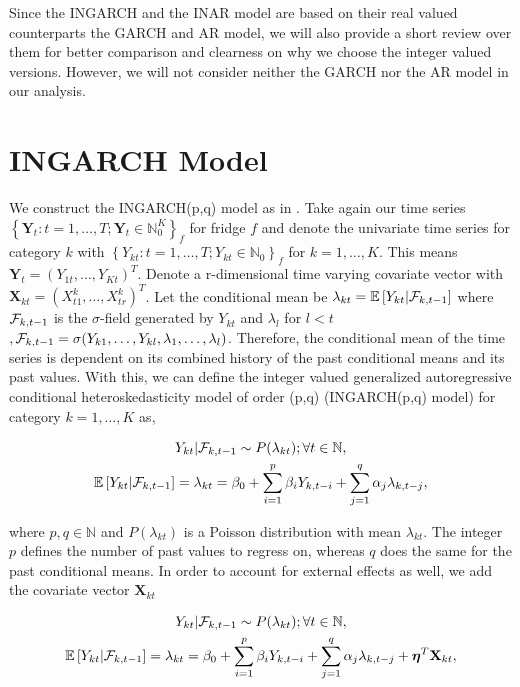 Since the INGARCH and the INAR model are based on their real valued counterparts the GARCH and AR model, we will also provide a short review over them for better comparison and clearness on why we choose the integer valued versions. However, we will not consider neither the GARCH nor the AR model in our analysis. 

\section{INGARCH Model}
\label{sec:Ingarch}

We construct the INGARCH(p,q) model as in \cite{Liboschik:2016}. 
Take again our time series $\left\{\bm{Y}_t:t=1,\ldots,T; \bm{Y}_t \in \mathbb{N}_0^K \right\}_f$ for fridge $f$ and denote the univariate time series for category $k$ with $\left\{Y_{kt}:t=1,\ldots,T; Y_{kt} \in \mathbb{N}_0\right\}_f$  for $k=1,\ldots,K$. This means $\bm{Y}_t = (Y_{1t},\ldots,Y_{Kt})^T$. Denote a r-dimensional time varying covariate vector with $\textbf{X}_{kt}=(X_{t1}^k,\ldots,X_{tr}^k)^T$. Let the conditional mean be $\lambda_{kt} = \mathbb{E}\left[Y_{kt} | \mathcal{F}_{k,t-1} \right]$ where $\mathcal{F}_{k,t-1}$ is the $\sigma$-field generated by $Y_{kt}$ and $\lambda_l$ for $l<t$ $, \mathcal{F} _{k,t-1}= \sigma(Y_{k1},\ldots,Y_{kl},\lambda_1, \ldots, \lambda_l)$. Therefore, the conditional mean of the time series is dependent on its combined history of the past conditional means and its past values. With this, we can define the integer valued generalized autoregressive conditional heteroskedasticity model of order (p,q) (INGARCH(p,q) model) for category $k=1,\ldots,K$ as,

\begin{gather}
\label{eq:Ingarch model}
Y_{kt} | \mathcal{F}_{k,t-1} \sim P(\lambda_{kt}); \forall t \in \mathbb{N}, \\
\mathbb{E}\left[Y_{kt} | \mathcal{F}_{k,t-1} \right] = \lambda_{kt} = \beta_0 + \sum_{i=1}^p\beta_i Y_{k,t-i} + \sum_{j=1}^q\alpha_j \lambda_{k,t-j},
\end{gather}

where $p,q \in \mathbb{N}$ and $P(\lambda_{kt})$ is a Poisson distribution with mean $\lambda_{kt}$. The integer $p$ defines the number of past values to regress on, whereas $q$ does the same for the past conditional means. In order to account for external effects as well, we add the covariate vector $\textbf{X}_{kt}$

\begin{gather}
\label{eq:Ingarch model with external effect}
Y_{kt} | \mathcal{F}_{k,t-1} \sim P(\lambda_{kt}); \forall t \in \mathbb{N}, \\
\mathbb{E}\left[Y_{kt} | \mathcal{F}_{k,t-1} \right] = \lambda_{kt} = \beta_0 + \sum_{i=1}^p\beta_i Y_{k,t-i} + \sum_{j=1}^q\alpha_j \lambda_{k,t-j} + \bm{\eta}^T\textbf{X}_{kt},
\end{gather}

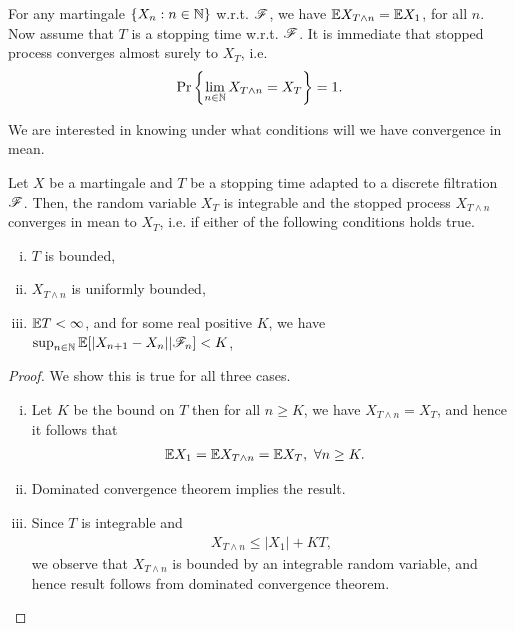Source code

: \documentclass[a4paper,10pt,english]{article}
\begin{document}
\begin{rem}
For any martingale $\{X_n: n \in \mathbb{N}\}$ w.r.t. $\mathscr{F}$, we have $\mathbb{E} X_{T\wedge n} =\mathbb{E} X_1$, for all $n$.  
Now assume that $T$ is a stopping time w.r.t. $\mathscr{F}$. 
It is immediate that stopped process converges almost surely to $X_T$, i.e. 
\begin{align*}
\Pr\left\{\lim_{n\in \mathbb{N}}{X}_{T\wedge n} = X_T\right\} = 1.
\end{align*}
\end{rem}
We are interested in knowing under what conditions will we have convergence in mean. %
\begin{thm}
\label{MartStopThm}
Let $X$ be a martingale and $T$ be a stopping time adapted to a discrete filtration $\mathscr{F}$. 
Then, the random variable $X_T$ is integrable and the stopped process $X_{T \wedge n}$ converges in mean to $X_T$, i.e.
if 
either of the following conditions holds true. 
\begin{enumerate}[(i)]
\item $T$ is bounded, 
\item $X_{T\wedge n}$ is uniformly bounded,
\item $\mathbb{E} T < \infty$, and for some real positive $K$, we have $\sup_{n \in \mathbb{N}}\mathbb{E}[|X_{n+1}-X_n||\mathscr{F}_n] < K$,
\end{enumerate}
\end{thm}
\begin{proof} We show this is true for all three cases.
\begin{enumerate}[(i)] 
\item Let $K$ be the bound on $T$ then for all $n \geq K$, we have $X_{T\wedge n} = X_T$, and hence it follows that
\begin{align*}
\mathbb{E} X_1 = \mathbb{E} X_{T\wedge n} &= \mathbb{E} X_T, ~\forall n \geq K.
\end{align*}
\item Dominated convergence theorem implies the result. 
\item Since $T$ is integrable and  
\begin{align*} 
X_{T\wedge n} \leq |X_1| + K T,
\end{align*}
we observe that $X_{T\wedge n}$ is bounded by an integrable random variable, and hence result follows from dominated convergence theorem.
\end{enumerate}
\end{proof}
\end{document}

* * *

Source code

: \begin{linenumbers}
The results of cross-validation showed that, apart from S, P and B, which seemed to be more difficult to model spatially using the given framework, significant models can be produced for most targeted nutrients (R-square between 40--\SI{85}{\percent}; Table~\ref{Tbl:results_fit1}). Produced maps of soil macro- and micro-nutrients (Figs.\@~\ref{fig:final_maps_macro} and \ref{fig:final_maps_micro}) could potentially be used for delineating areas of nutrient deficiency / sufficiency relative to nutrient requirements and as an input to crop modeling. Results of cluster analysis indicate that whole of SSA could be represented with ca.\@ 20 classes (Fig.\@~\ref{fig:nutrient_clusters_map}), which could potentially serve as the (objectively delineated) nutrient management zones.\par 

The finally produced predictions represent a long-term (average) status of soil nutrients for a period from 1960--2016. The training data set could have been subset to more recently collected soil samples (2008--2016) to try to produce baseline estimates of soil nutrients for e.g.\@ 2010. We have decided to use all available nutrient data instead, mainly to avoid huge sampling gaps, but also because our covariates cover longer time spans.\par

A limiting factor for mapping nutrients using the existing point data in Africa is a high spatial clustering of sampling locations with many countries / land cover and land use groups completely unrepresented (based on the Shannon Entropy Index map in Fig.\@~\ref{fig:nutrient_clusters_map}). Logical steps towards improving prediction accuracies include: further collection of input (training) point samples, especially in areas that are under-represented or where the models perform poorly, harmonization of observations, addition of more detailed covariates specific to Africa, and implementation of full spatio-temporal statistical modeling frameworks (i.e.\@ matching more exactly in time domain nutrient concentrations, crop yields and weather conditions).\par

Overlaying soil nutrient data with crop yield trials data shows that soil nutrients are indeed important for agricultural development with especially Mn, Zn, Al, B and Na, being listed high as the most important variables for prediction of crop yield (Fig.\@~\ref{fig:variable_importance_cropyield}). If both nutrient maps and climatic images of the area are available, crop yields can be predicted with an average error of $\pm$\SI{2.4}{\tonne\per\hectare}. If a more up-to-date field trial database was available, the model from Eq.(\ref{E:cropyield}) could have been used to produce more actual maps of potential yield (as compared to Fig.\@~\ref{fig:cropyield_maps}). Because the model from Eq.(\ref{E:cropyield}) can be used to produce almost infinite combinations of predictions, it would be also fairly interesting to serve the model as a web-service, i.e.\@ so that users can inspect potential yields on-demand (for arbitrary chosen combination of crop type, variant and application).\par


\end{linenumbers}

→ **TASK OBJECTIVE**:
How many lines in the data above hold the word "conditional"? Answer with the number alone.

→ **EXERCISE SOLUTION**:
2